Did you hear the one about the diocesan accountant who wrote his own stand-up comedy show?
It goes like this: a middle-aged Sydney Anglican walks into a bar...
As unusual jokes go it’s right up there, but it has the unexpected quirk of being absolutely true – and it’s part of this month’s Sydney Fringe Festival.
When asked where on earth the idea for such a show could have come from the middle-aged Sydney Anglican in question, James Flavin, laughs heartily.
“When I was growing up comedy was my rock’n’roll,” he says. “While my friends were going to pub bands and jazz bands and classical concerts I was going to live comedy gigs. Melbourne, Edinburgh... whenever we’re on holidays one of the first things we look up is the local comedy scene.
“I’ve always loved comedy and the whole idea of live performance, and about 20 years ago I started thinking I should give it a go myself – then life gets in the way. You have a child, you do family things then you have another child... but now the kids are 19 and 15 there’s an opportunity.”
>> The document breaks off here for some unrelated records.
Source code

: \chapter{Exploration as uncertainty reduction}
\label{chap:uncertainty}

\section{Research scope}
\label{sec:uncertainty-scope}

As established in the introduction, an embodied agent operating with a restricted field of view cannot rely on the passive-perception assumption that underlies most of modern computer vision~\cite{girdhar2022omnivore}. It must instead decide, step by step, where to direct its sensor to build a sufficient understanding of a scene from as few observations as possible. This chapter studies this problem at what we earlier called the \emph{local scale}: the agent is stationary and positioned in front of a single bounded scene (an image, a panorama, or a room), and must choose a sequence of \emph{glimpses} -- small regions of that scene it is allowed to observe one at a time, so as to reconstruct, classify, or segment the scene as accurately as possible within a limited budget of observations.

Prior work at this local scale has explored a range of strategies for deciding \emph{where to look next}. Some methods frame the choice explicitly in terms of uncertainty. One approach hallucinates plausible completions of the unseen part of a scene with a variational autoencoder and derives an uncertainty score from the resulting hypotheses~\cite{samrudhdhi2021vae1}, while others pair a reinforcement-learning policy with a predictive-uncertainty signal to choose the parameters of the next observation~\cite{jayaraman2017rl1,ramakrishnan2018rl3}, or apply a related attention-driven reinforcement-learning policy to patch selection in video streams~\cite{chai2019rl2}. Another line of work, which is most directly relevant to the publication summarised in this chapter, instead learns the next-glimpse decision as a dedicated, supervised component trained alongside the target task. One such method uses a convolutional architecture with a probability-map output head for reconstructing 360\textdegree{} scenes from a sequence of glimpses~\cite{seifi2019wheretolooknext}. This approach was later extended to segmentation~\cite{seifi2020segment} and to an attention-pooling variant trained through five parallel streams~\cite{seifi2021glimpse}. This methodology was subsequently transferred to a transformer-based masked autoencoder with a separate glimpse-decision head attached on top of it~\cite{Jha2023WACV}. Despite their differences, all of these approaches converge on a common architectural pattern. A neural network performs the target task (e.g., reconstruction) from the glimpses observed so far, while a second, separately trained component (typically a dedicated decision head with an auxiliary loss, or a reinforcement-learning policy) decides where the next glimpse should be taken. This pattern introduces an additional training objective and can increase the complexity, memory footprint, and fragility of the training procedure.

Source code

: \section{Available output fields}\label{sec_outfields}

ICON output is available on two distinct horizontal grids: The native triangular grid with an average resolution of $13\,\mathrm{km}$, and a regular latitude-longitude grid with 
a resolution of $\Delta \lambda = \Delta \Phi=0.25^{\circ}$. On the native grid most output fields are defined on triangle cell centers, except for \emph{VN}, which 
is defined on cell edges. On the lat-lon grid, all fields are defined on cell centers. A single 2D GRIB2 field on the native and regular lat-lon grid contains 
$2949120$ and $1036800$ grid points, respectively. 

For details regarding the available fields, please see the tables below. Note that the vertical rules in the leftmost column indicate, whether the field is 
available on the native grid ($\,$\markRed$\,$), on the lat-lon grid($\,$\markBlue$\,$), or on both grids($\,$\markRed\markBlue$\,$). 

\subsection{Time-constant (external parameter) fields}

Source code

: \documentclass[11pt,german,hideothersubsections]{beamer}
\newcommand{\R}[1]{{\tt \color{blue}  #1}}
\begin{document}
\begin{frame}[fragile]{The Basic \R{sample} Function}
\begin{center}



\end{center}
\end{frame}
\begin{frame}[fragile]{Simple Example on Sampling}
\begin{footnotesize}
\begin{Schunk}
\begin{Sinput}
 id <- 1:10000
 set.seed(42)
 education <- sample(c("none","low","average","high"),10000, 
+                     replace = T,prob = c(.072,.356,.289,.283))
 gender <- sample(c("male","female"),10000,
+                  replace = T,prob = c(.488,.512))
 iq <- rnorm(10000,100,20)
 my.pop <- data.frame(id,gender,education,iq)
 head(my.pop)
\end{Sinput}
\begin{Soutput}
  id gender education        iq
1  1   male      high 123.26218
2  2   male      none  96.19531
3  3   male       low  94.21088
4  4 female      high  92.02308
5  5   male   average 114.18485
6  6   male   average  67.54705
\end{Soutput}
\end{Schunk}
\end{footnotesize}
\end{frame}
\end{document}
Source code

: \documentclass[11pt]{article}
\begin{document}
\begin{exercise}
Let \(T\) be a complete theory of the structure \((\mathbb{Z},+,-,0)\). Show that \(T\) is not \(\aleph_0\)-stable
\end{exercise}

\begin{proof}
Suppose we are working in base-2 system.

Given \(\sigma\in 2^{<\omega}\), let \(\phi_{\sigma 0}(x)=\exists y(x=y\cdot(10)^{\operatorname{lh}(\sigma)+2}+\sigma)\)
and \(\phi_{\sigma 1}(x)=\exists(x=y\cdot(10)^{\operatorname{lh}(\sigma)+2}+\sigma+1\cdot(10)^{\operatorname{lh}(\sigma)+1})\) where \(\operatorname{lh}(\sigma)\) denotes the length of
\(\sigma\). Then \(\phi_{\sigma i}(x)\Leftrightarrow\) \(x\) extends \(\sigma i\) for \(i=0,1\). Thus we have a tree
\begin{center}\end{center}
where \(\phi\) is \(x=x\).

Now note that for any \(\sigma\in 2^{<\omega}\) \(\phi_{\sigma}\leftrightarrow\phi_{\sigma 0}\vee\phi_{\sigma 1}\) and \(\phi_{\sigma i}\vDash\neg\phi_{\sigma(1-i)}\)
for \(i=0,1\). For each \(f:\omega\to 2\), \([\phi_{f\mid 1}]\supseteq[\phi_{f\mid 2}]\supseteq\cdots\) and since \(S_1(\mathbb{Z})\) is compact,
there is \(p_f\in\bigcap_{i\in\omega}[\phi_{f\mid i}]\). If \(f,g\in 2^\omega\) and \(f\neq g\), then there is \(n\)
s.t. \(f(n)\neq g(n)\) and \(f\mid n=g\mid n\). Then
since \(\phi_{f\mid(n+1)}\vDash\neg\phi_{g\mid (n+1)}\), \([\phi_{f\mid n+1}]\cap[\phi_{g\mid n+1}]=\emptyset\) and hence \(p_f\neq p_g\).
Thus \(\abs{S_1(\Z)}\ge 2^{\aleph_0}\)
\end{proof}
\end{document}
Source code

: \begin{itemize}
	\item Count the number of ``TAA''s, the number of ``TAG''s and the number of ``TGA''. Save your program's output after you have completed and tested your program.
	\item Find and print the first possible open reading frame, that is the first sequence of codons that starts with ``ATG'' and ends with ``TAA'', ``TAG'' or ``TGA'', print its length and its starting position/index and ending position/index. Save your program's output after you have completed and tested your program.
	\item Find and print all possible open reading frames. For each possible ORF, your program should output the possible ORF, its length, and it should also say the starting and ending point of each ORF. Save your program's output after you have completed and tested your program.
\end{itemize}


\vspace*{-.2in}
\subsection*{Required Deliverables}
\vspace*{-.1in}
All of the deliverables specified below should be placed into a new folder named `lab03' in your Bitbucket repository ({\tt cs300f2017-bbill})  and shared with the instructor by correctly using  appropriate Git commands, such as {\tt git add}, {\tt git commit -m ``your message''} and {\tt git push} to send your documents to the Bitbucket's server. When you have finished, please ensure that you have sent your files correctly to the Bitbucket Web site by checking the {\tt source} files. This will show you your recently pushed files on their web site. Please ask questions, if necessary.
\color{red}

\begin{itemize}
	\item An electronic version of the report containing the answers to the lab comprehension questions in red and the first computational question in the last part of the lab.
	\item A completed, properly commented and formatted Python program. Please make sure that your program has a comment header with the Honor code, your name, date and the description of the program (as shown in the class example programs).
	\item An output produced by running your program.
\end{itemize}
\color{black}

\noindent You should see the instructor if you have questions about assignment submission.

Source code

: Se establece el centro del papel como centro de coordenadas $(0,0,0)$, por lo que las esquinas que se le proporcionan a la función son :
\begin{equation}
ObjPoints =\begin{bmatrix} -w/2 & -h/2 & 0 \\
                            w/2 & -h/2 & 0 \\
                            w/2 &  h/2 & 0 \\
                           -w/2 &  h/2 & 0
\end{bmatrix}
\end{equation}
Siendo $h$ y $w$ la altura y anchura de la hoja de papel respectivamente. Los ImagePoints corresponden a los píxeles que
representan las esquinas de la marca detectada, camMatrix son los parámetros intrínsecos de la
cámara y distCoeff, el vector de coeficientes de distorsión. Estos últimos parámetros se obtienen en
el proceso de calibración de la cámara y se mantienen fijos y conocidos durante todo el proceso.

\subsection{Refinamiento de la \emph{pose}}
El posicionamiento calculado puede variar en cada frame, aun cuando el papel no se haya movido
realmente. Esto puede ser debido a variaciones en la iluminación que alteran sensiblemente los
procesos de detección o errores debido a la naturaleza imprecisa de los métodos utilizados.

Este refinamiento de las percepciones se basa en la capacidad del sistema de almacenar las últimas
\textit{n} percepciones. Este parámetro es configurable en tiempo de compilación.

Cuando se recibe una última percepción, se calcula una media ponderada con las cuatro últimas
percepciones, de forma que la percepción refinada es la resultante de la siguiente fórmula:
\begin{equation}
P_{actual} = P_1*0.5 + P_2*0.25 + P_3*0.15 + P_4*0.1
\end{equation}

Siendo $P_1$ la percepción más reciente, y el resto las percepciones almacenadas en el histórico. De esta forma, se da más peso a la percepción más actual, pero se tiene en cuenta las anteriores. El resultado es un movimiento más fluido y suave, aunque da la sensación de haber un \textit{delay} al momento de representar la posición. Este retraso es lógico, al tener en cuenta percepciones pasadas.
With his work hat on Flavin is the general manager of public schools ministry organisation Generate Ministries, and also chairs a number of finance-related committees for the Diocese. But behind all the management and accountancy, and the meetings and the minutes, there’s been a comedian itching to break out.
The genesis for the show, titled I’m Sorry, came from the experience of his daughter’s mid-teens. “She went from being daddy’s little princess to ‘Every problem in my life is due to my father’ – everything was my fault,” Flavin says. “Problems with her hair were due to my genes, so that was my fault. Problems with school? My fault. Problems with friends, my fault... And I want to admit I didn’t pay a lot of attention... after all these years you learn when not to listen.
“So two years ago I started writing this show, just picking up snippets of things here and there, and once it struck me that the title was I’m Sorry – middle-aged white heterosexual male apologises for everything – I realised I’ve got a lot to apologise for! And the Sydney Fringe has been polite enough, or low enough in its standards, to actually accept my proposal.”
The festival organisers have even planted the hour-long show in a Kings Cross bar, which Flavin finds funny in itself, especially as the content of his show will be vastly different from the crass, swearing-filled offerings that often dominate live comedy. To help underscore the point, he also calls himself a “gentleman comedian”.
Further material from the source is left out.